Video: Trailer Inspection & Maintenance Tips
March 22, 2013
Trailers have a lot of parts, and the failure of any one of them can cause a huge headache—or worse, especially if it happens on the road. Fortunately, you can head off problems before they happen by conducting routine inspections and maintenance of your trailer.
In the accompanying video, New England Boating host Tom Richardson and John Bernier of North Atlantic Marine Services show a worst-case example of a poorly maintained trailer, then walk you through some key inspection points to make sure your trailer is in top shape.
Trailer Inspection Points:
1. Coupler: Check the coupler and latch for smooth operation. Periodically grease the latch and coupler spring.
2. Safety chains/cable: A weak link in your safety chains or rusted cables could cost you your rig should the coupler detach on the highway. Spring for some new chains and cables if the old ones have deteriorated to the point where the metal is flaking off and wearing thin.
3. Brake actuator: Periodically add grease to the actuator rollers via the grease fittings. Also, check the brake fluid level and top off if necessary. Check for signs of leakage around the cap and replace the cap seal if necessary.
4. Brake line: Inspect all brake line fittings for rust, corrosion or leaks. Replace if necessary. Make sure the line is secured to the trailer frame.
5. Roller bunks: If your trailer has roller bunks, make sure they turn freely. Replace any damaged rollers, and consider carrying spares in your tow vehicle. Also check the roller arms for signs of fatigue or rusty hardware.
6. Carpeted bunks: With carpeted bunks, make sure the carpeting is secured to the bunk and that there are no exposed staples or metal fasteners that could damage your hull.
7. Frame: Inspect the entire trailer frame for cracks around welded areas and badly rusted hardware. Replace if necessary. If galvanized, touch up any scratched metal with zinc paint.
8. Winch: Make sure the winch components (handle, ratchet assembly, hardware, safety clip) are in good shape. If you trailer to saltwater, you should probably replace the entire winch after several seasons to be on the safe side (consider the hassles of failure at the ramp).
9. Winch straps/cable: Inspect the winch straps for tears and replace any rusty clips. With cable, check for broken, frayed or rusty strands and damaged sleeves.
10. Winch stand: Inspect the base of the winch stand for cracks and make sure the bolts are tight. If they are badly rusted, replace the hardware.
11. Trailer jack: Trailer jacks need frequent greasing or they’re guaranteed to fail when you need them most. Check for smooth operation and add grease throughout the season via the fitting or cap. Also, make sure the wheel on the base turns freely and grease the pivot plate and spring.
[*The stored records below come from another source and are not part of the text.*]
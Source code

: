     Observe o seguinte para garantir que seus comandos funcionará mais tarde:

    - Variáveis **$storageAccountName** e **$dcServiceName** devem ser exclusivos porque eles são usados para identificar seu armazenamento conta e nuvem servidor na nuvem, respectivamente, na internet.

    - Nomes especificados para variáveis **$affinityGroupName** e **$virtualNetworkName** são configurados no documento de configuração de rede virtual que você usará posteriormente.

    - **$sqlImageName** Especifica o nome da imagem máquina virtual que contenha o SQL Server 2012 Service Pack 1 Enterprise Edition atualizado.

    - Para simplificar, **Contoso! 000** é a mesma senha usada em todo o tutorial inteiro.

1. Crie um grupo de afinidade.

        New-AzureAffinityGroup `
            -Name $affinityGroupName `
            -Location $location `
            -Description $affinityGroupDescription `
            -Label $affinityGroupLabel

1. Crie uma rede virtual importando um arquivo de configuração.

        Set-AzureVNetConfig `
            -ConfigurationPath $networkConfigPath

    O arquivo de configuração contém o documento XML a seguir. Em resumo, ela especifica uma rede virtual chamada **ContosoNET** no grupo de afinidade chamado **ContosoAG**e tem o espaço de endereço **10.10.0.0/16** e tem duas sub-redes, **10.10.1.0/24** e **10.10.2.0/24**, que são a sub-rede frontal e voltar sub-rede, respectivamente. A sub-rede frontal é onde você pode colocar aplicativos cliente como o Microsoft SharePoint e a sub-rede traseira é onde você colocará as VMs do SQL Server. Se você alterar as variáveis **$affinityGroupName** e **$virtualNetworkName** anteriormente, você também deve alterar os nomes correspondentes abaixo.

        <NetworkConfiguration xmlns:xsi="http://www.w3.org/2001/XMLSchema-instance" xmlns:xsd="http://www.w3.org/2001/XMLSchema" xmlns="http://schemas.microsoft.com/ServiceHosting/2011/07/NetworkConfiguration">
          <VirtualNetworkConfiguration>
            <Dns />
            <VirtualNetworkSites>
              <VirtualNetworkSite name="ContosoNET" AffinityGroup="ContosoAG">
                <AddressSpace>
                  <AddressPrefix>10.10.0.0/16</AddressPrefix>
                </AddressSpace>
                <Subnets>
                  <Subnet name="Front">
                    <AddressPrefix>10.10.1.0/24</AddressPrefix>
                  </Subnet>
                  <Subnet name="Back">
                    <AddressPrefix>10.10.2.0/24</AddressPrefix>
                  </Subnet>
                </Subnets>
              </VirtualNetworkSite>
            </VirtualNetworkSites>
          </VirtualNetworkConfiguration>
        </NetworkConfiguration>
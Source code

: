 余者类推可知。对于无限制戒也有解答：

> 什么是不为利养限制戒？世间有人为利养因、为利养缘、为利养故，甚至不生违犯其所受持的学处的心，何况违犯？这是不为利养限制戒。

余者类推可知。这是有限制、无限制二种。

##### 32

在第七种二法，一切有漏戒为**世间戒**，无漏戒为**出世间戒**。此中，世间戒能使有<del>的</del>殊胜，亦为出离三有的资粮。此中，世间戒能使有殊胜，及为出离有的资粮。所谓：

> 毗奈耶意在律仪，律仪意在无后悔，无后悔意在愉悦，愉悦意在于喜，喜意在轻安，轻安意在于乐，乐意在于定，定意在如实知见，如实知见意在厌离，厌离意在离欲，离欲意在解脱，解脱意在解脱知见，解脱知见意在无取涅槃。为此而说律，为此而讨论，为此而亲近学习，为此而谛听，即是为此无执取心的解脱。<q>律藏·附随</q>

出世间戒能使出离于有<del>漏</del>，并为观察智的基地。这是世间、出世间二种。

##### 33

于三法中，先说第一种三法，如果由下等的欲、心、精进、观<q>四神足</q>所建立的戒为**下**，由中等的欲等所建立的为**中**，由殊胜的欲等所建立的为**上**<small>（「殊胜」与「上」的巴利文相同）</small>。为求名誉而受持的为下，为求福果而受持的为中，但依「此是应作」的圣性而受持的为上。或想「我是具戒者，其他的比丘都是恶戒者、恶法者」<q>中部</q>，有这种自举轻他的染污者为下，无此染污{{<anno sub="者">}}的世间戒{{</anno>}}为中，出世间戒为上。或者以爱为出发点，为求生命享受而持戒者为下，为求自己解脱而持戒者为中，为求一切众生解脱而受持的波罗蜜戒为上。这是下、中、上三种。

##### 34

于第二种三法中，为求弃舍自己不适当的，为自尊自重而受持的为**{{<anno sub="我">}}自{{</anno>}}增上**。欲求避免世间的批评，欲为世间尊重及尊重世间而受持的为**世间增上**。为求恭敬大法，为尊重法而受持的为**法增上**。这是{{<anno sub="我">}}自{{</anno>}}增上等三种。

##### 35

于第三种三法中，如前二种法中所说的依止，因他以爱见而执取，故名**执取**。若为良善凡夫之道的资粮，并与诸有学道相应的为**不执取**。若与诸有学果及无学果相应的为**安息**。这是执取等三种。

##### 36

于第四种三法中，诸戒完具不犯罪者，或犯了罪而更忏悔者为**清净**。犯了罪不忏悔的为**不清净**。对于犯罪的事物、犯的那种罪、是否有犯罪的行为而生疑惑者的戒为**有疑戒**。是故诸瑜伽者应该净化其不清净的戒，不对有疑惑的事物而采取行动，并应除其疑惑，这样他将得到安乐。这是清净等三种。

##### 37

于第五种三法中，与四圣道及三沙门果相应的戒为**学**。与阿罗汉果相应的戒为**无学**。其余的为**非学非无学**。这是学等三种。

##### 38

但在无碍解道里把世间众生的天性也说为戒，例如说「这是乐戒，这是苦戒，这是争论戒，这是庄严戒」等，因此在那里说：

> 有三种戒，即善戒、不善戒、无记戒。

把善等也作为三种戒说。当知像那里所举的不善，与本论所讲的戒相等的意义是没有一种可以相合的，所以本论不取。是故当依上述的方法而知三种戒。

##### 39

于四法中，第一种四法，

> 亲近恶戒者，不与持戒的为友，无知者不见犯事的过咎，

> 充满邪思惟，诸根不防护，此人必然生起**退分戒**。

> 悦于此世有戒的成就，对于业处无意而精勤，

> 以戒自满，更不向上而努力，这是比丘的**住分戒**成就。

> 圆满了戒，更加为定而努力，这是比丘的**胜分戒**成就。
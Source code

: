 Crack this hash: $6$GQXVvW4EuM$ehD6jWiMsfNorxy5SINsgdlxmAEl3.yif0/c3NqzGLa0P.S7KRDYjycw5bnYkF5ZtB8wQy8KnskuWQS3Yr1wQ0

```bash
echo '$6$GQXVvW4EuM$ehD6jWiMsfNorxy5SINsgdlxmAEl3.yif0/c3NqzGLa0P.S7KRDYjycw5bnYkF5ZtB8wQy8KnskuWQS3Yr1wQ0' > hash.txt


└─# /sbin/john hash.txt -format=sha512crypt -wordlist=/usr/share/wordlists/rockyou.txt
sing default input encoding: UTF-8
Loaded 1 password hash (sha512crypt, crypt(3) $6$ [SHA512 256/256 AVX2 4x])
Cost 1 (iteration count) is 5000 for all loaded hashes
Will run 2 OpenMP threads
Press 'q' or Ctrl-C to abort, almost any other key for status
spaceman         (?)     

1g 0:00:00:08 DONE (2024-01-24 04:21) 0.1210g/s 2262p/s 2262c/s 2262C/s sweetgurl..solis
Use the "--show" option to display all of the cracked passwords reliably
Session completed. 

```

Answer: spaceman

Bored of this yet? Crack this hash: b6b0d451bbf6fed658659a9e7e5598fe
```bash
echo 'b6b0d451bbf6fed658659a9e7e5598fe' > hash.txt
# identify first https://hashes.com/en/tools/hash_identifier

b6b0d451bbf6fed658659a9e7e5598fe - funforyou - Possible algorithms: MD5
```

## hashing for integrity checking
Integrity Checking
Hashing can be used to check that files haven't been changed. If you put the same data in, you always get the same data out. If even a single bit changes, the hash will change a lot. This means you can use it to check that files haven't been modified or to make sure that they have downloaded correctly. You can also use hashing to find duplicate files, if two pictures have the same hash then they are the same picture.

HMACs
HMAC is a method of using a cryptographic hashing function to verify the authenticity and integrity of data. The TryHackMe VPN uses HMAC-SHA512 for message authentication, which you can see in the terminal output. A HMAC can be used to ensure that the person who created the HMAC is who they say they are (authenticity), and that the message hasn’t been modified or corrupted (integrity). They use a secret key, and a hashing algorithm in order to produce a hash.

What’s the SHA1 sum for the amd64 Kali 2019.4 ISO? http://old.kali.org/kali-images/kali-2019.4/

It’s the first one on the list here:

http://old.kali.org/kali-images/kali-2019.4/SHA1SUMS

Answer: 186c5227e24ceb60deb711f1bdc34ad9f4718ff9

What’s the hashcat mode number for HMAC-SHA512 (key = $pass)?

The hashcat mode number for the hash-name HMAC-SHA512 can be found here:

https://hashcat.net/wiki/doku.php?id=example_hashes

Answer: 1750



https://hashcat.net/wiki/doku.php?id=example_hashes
12. Tires: Check the tires for proper inflation, tread wear and sidewall damage, ideally before each trip. If you see cracks in the sidewall, replace the tire. Check the spare as well. Make sure the bearings are filled with fresh grease, or, if you have oil-protected bearings, that the oil is at the proper level. Lastly, make sure the wheel lugs are tight.
13. Spring leaves: Spring leaves deteriorate faster than you think in salt water, so replace them once the metal starts to flake off in chunks. The U-bolts and other hardware that hold the springs in place will likely also need replacing every few seasons if used in salt water.
14. License plate: If your trailer plate is held in place with plastic wire ties, switch to stainless bolts and locknuts. While you’re at it, make sure the trailer registration is current and that the sticker is up to date.
15. Lights: Check the trailer light harness and wires for signs of damage or corrosion. Occasionally coat the terminals with dialectric grease. Also, check to see that all lights are functioning properly before each trip. Replace any bad bulbs and cracked housings (before water can get in and corrode the wire).
16. Rollers: Make sure all rollers are in good shape and turn freely. Look for cracks that could allow the hull to make contact with bare metal. Replace rusted hardware if necessary.